Ambisi itu harus dicapai dengan strategi. Semua ada perhitungannya. Manusia sejarah sadar akan takhthiith dalam capaian hidup. Tetapi ia juga sadar bahwa ada faktor lain yang menentukan keberhasilan di luar ranah strategi pencapaian; taqdir. Oleh sebab itu ia harus menyiapkan antisipasi, baik itu antisipasi arah kehidupan maupun antisipasi psikologis. Antisipasi arah kehidupan akan menyelamatkannya dari keadaan disorientasi. Antisipasi psikologis -kesiapan mental spiritual- akan menyelamatkannya dari sikap frustasi.

Tapi saya sudah katakan, kita tidak cukup hanya menjadi manusia sejarah. Lebih jauh lagi kita harus menjadi pemburu akhirat. Di mana kesadaran akan masa depan pemburu akhirat menembus alam kubur, padang mahsyarhisab (perhitungan amal), mizan (timbangan amal)dan jazaa (pembalasan). Ini adalah masa depan yang jarang terjamah oleh kesadaran manusia. Ini adalah masa depan yang memiliki rentang waktu yang maha panjang.

Neraka telah menjadikan pemburu akhirat tak memiliki selera untuk bergelimang dalam syahwat. Gambaran akan kesengsaraan di sana telah memusnahkan kekerdilan jiwanya. Lukisan kedasyatan neraka telah memburamkan semua keindahan syahwati dalam pandangan mata hatinya.

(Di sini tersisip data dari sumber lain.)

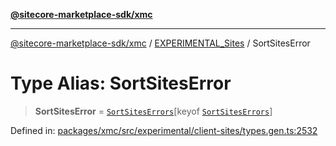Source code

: [**@sitecore-marketplace-sdk/xmc**](../../../../README.md)

***

[@sitecore-marketplace-sdk/xmc](../../../../README.md) / [EXPERIMENTAL\_Sites](../README.md) / SortSitesError

# Type Alias: SortSitesError

> **SortSitesError** = [`SortSitesErrors`](SortSitesErrors.md)\[keyof [`SortSitesErrors`](SortSitesErrors.md)\]

Defined in: [packages/xmc/src/experimental/client-sites/types.gen.ts:2532](https://github.com/Sitecore/marketplace-sdk/blob/main/packages/xmc/src/experimental/client-sites/types.gen.ts#L2532)
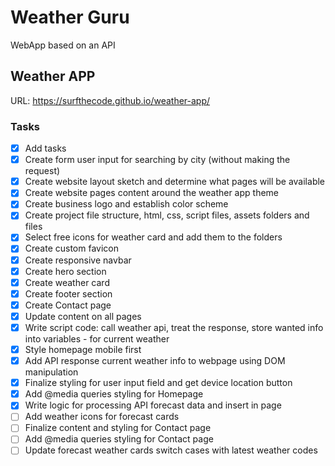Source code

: # Weather Guru

WebApp based on an API

## Weather APP

URL: https://surfthecode.github.io/weather-app/

### Tasks

- [x] Add tasks
- [x] Create form user input for searching by city (without making the request)
- [x] Create website layout sketch and determine what pages will be available
- [x] Create website pages content around the weather app theme
- [x] Create business logo and establish color scheme
- [x] Create project file structure, html, css, script files, assets folders and files
- [x] Select free icons for weather card and add them to the folders
- [x] Create custom favicon
- [x] Create responsive navbar
- [x] Create hero section
- [x] Create weather card
- [x] Create footer section
- [x] Create Contact page
- [x] Update content on all pages
- [x] Write script code: call weather api, treat the response, store wanted info into variables - for current weather
- [x] Style homepage mobile first
- [x] Add API response current weather info to webpage using DOM manipulation
- [x] Finalize styling for user input field and get device location button
- [x] Add @media queries styling for Homepage
- [x] Write logic for processing API forecast data and insert in page
- [ ] Add weather icons for forecast cards
- [ ] Finalize content and styling for Contact page
- [ ] Add @media queries styling for Contact page
- [ ] Update forecast weather cards switch cases with latest weather codes
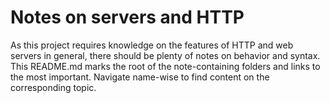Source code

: # Notes on servers and HTTP

As this project requires knowledge on the features of HTTP and web servers in general,
there should be plenty of notes on behavior and syntax. This README.md marks the root
of the note-containing folders and links to the most important. Navigate name-wise to
find content on the corresponding topic.
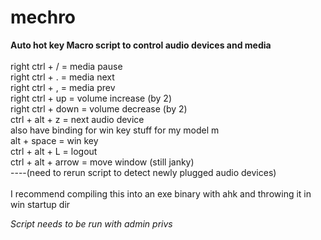 # mechro  <br />
**Auto hot key Macro script to control audio devices and media**    <br />
  <br />
right ctrl + / = media pause  <br />
right ctrl + . = media next  <br />
right ctrl + , = media prev  <br />
right ctrl + up = volume increase (by 2) <br />
right ctrl + down = volume decrease (by 2) <br />
ctrl + alt + z = next audio device   <br />
also have binding for win key stuff for my model m   <br />
alt + space = win key    <br />
ctrl + alt + L = logout    <br />
ctrl + alt + arrow = move window (still janky)    <br />
----(need to rerun script to detect newly plugged audio devices)  <br />
<br />
I recommend compiling this into an exe binary with ahk and throwing it in win startup dir  <br />

*Script needs to be run with admin privs*   <br />
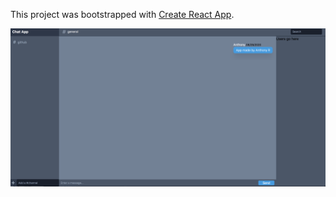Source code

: This project was bootstrapped with [Create React App](https://github.com/facebook/create-react-app).

![](images/chatapp_screenshot.png)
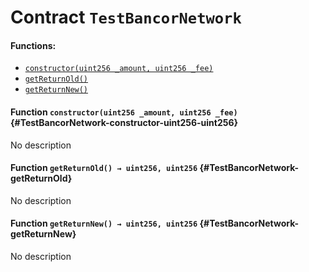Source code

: # Contract `TestBancorNetwork`



#### Functions:
- [`constructor(uint256 _amount, uint256 _fee)`](#TestBancorNetwork-constructor-uint256-uint256)
- [`getReturnOld()`](#TestBancorNetwork-getReturnOld)
- [`getReturnNew()`](#TestBancorNetwork-getReturnNew)


#### Function `constructor(uint256 _amount, uint256 _fee)` {#TestBancorNetwork-constructor-uint256-uint256}
No description
#### Function `getReturnOld() → uint256, uint256` {#TestBancorNetwork-getReturnOld}
No description
#### Function `getReturnNew() → uint256, uint256` {#TestBancorNetwork-getReturnNew}
No description

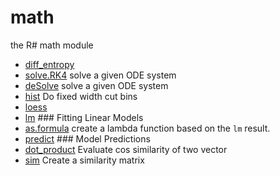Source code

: # math

the R# math module

+ [diff_entropy](math/diff_entropy.1) 
+ [solve.RK4](math/solve.RK4.1) solve a given ODE system
+ [deSolve](math/deSolve.1) solve a given ODE system
+ [hist](math/hist.1) Do fixed width cut bins
+ [loess](math/loess.1) 
+ [lm](math/lm.1) ### Fitting Linear Models
+ [as.formula](math/as.formula.1) create a lambda function based on the ``lm`` result.
+ [predict](math/predict.1) ### Model Predictions
+ [dot_product](math/dot_product.1) Evaluate cos similarity of two vector
+ [sim](math/sim.1) Create a similarity matrix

Adapun surga telah menjadikannya enggan berlama-lama menikmati hasil perjuangannya secara berdarah-darah; hartanya, istri atau suami dan anaknya, popularitasnya, dan kekuasaannya. Ia sadar bahwa itu semua fatamorgana. Apa yang ia lihat di sini bukan yang ia cari. Ia harus melampauinya. Ambisi yang sebenarnya masih ada di ujung sana, di balik fatamorgana ini : surga.

Kesadaran akan masa depan seperti inilah yang dirasakan oleh generasi awal umat ini. Ketika Rasulullah berseru menjelang berkecamuknya perang Badar: “Majulah kalian semua menuju surga yang luasnya seluas langit dan bumi”, seorang sahabat yang sedang memakan kurma tiba-tiba berkata, “Kalau butir-butir kurma ini harus kutelan semua baru maju berperang… oh betapa jauh sungguh jarak antara aku dengan surga.” Hadirnya akhirat dan semua makna yang terkait dengan kata ini telah membuat mereka menjadi manusia-manusia sejarah yang agung dan terhormat.